You can model the head with Zspheres and get a basic polyflow down from the start if you choose…but chances are you’re going to have to retopo at some point anyway. So you can model from a polysphere/cube and get the form and feel for the character at rather low polycounts and by that time you basically know what the character is going to be and then retopo to get a better polyflow and to build topo where you need it.

Having the tools split allows you to work at much higher poly counts than having the head, hands, feet…etc all in the same tool. That is one great reason to model things separately.
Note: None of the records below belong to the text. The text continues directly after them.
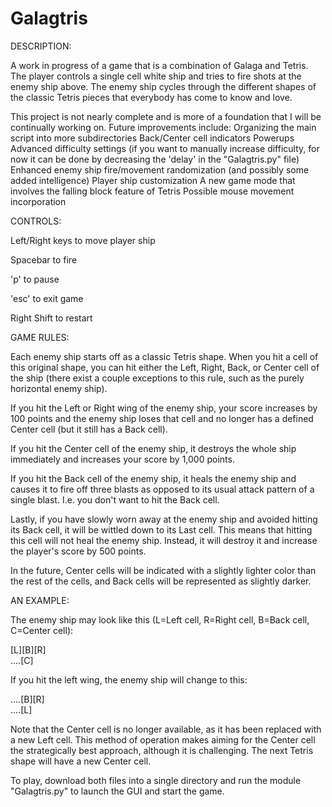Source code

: # Galagtris
DESCRIPTION:

A work in progress of a game that is a combination of Galaga and Tetris. The player controls a single cell white ship and tries to fire shots at the enemy ship above. The enemy ship cycles through the different shapes of the classic Tetris pieces that everybody has come to know and love. 

This project is not nearly complete and is more of a foundation that I will be continually working on. Future improvements include:
Organizing the main script into more subdirectories
Back/Center cell indicators
Powerups
Advanced difficulty settings (if you want to manually increase difficulty, for now it can be done by decreasing the 'delay' in the "Galagtris.py" file)
Enhanced enemy ship fire/movement randomization (and possibly some added intelligence)
Player ship customization
A new game mode that involves the falling block feature of Tetris
Possible mouse movement incorporation




CONTROLS: 

Left/Right keys to move player ship

Spacebar to fire

'p' to pause

'esc' to exit game

Right Shift to restart




GAME RULES:

Each enemy ship starts off as a classic Tetris shape. When you hit a cell of this original shape, you can hit either the Left, Right, Back, or Center cell of the ship (there exist a couple exceptions to this rule, such as the purely horizontal enemy ship). 

If you hit the Left or Right wing of the enemy ship, your score increases by 100 points and the enemy ship loses that cell and no longer has a defined Center cell (but it still has a Back cell). 

If you hit the Center cell of the enemy ship, it destroys the whole ship immediately and increases your score by 1,000 points.

If you hit the Back cell of the enemy ship, it heals the enemy ship and causes it to fire off three blasts as opposed to its usual attack pattern of a single blast. I.e. you don't want to hit the Back cell.

Lastly, if you have slowly worn away at the enemy ship and avoided hitting its Back cell, it will be wittled down to its Last cell. This means that hitting this cell will not heal the enemy ship. Instead, it will destroy it and increase the player's score by 500 points.

In the future, Center cells will be indicated with a slightly lighter color than the rest of the cells, and Back cells will be represented as slightly darker.




AN EXAMPLE: 

The enemy ship may look like this (L=Left cell, R=Right cell, B=Back cell, C=Center cell):


[L][B][R]     
....[C]
   
   
If you hit the left wing, the enemy ship will change to this:
 

....[B][R]     
....[L]

 
 
Note that the Center cell is no longer available, as it has been replaced with a new Left cell. This method of operation makes aiming for the Center cell the strategically best approach, although it is challenging. The next Tetris shape will have a new Center cell.


To play, download both files into a single directory and run the module "Galagtris.py" to launch the GUI and start the game.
To attach the two meshes you either need to create a new mesh (retopo) and then project the two tools together. You will lose some detail in the process…but at 16million you’re not losing too awful much. You can also mesh insert the two meshes together and then blend them seamlessly. It all depends on your workflow.
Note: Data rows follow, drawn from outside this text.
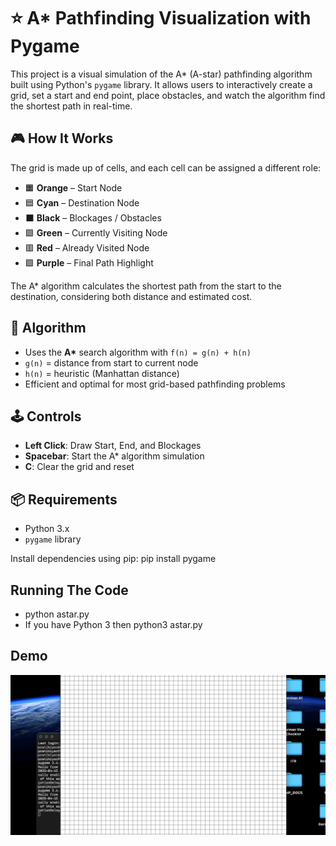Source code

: # ⭐ A* Pathfinding Visualization with Pygame

This project is a visual simulation of the A* (A-star) pathfinding algorithm built using Python's `pygame` library. It allows users to interactively create a grid, set a start and end point, place obstacles, and watch the algorithm find the shortest path in real-time.

## 🎮 How It Works

The grid is made up of cells, and each cell can be assigned a different role:

- 🟧 **Orange** – Start Node  
- 🟦 **Cyan** – Destination Node  
- ⬛ **Black** – Blockages / Obstacles  
- 🟩 **Green** – Currently Visiting Node  
- 🟥 **Red** – Already Visited Node  
- 🟪 **Purple** – Final Path Highlight

The A* algorithm calculates the shortest path from the start to the destination, considering both distance and estimated cost.

## 🧠 Algorithm

- Uses the **A\*** search algorithm with `f(n) = g(n) + h(n)`
- `g(n)` = distance from start to current node
- `h(n)` = heuristic (Manhattan distance)
- Efficient and optimal for most grid-based pathfinding problems

## 🕹️ Controls

- **Left Click**: Draw Start, End, and Blockages
- **Spacebar**: Start the A* algorithm simulation
- **C**: Clear the grid and reset

## 📦 Requirements

- Python 3.x
- `pygame` library

Install dependencies using pip: pip install pygame

## Running The Code
- python astar.py
- If you have Python 3 then python3 astar.py

## Demo
![A* Pathfinding Demo](A%20Star%20GIF.gif)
Also, having natural seems in a character is very helpful. A watch, a belt, boots, pants, any kind of change in a material will allow you to break the object there and not worry about a seem in the normals (if you’re doing low poly work) because there will naturally be a seem on that area anyway.

Hope this helps.

This definitely help same Goast, thanks very much for taking the time to help me out.

I can definitely understand the advantage especially for a head. I’ve always preferred starting busts from a Polysphere anyways, so if I can sculpt away, and get a feel for my character, and attach a body later, I’m all for it.

Thanks!

I definitely wouldn’t start with all separate pieces. That’s what I did, and it’s been an eyes open nightmare piecing it all together. Eventually, I just remodeled the low level all in maya. Sounds painful, but it went very fast with the highe res joined mesh to go on.

I also would not use zspheres. I am tempted to simply say they suck, but I can see how they’d be of help for something with a million parts to it. For a character, though, why bother? It was a lot, I mean a lot of work, and ultimately the base mesh you get is utter crap anyway. Not just that you have to redo it for later, but it is going to have a lot of polies in areas like the hands. If you have machine that is not bleeding edge this is a serious issue.

If I had to do it over again, I’d just make a stick man in maya and work from there. It would have taken about 100th the time (not hyperbole) than doing it the way I did it. Just mask off the areas you don’t want to work on. If you have them in separate pieces after you put them together it can be a lot of work to make them look right.

As for the base predisposing you, I think that’s not a big issue unless your base is detailed. If it is a stick figure and you work your way up from the low levels to the high and work on the basic form fromt he start you are not likely to fall into that trap.